I told him I would quickly finish what I was doing and then go back to bed. This pleased him and immediately he set out to make my breakfast. He scrambled several eggs with cayenne pepper in—he knows I love spicy food so decided to be creative—and neatly arranged grapes, cheese and half of a pear on a plate.
I was just wrapping up what I was doing, and was ready to run back to bed when he decided to make a cup of coffee for me. I didn’t realize he has never used our Tassimo with the new disc holder so I didn’t offer any assistance. Almost instantly I heard a hiss and a sizzling sound.
Fortunately I was still downstairs and immediately I ran to the Tassimo to find coffee grinds everywhere and a mess on the counter. I cleaned it up, showed Todd how to use it and then went upstairs and pretended to sleep.
Minutes later Todd appeared in our bedroom, gently ‘woke me up’ and told me breakfast was ready.
Much picture taking and fussing later, I enjoyed a lovely meal.
Kordan, who is ten, walked into our room and disappeared into our closet. Moving a stool along the closet so that he could see the top level, he carefully studied my clothes. At length he arranged a selection of four tops that I could choose from to wear for Mother’s day. And in his favourite colours—three had predominant colours in various shades of blue, and one in red and black. I tried them on, one at a time, posing for Kordan so he could pick his favourite.
When all was said and done, his favourite one was a bit too snug and we had to go with his second favourite…. a top I don’t wear often. It’s one of those tops that I loved at the store and then it never quite made it to my favourite list. But Kordan gave it a ‘thumbs up’, so I wore it.
It occurred to me, as I thought about these special Mother’s Day moments, that sometimes our love for God is like that. We offer Him our service, broken by humanity, tainted at times by selfish motives. Our imperfect love is more about us than about Him. It’s like we serve Him coffee with grounds spilled everywhere, even in His cup. And the outfit we dress Him in is more to make us feel good, than to represent Him.
As a mom I was delighted with breakfast, even though it left a mess. I loved my outfit, even though it wasn’t my favourite top. I loved both of these gifts because I saw the love my sons poured into the offering. It wasn’t their perfect presentation that made their gift acceptable.
Only two things made these gifts so special this morning. They are my sons. That alone is enough. And their hearts desire was to bless and honour me. That was the true gift.

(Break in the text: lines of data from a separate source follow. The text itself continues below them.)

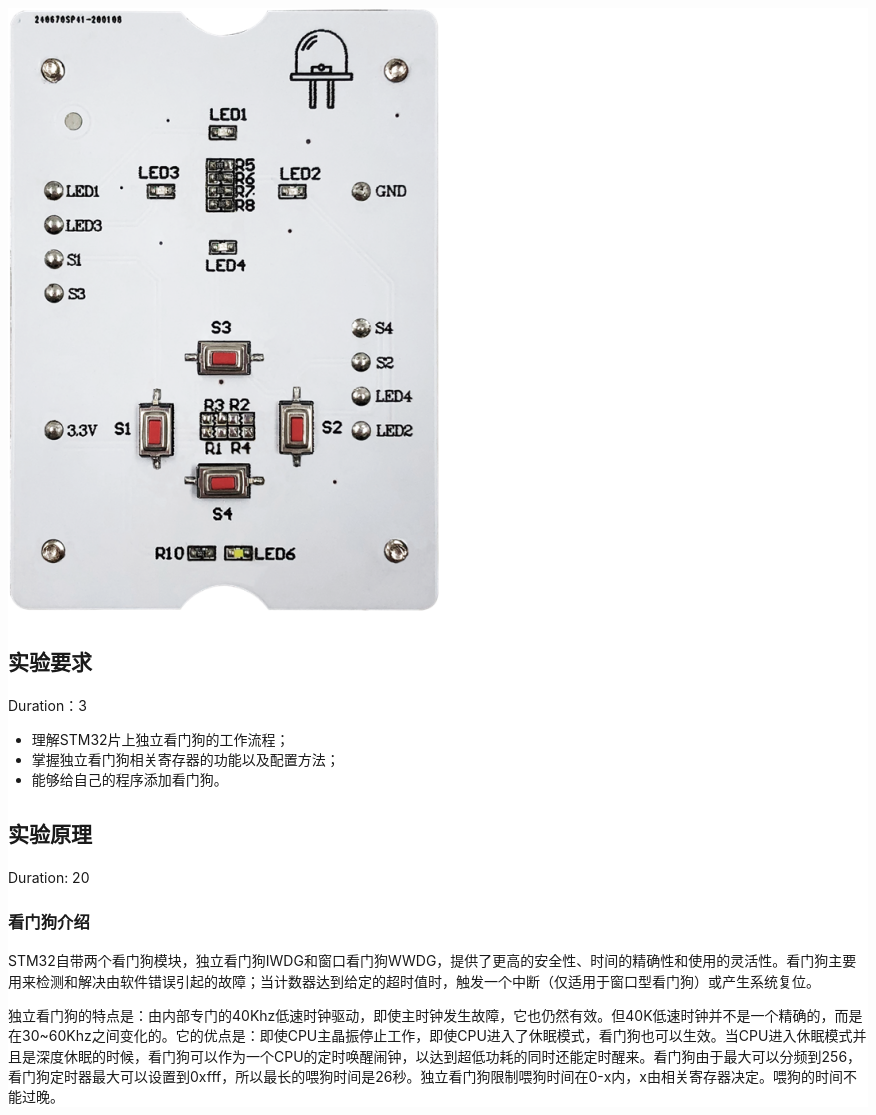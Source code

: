 ![LED模块](/assets/STM32/3.png)


## 实验要求
Duration：3
- 理解STM32片上独立看门狗的工作流程；
- 掌握独立看门狗相关寄存器的功能以及配置方法；
- 能够给自己的程序添加看门狗。


## 实验原理
Duration: 20

### 看门狗介绍

STM32自带两个看门狗模块，独立看门狗IWDG和窗口看门狗WWDG，提供了更高的安全性、时间的精确性和使用的灵活性。看门狗主要用来检测和解决由软件错误引起的故障；当计数器达到给定的超时值时，触发一个中断（仅适用于窗口型看门狗）或产生系统复位。

独立看门狗的特点是：由内部专门的40Khz低速时钟驱动，即使主时钟发生故障，它也仍然有效。但40K低速时钟并不是一个精确的，而是在30~60Khz之间变化的。它的优点是：即使CPU主晶振停止工作，即使CPU进入了休眠模式，看门狗也可以生效。当CPU进入休眠模式并且是深度休眠的时候，看门狗可以作为一个CPU的定时唤醒闹钟，以达到超低功耗的同时还能定时醒来。看门狗由于最大可以分频到256，看门狗定时器最大可以设置到0xfff，所以最长的喂狗时间是26秒。独立看门狗限制喂狗时间在0-x内，x由相关寄存器决定。喂狗的时间不能过晚。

We struggle sometimes to see that God accepts us and loves us because we are His children. We fail and fall short and then fear rejection. We doubt His love and acceptance based on our shortcomings. When I lived my Christian life that way, it was all about me, and I missed the blessing of the unconditional love He offers His children. In my lack, I also placed these expectations on my children.
They say we live out in our lives what we believe about God, and there is truth in it. In the days when I felt God demanded perfect service, the mess would have overtaken the purity of the gift and my clothing preference would have overruled my son’s love. I would have been frustrated, maybe even angry.
How tragic to go through life that way and miss the wonder of the love in a child’s heart—messes and all!
The wonderful thing is that it’s never too late to change how we think. It is never too late to accept the purity of our children’s love. And it’s never too late to receive the love and acceptance God offers us, on His terms—Jesus—and not based on our perfection.
What adjustments do you need to make in how you see God’s love and acceptance?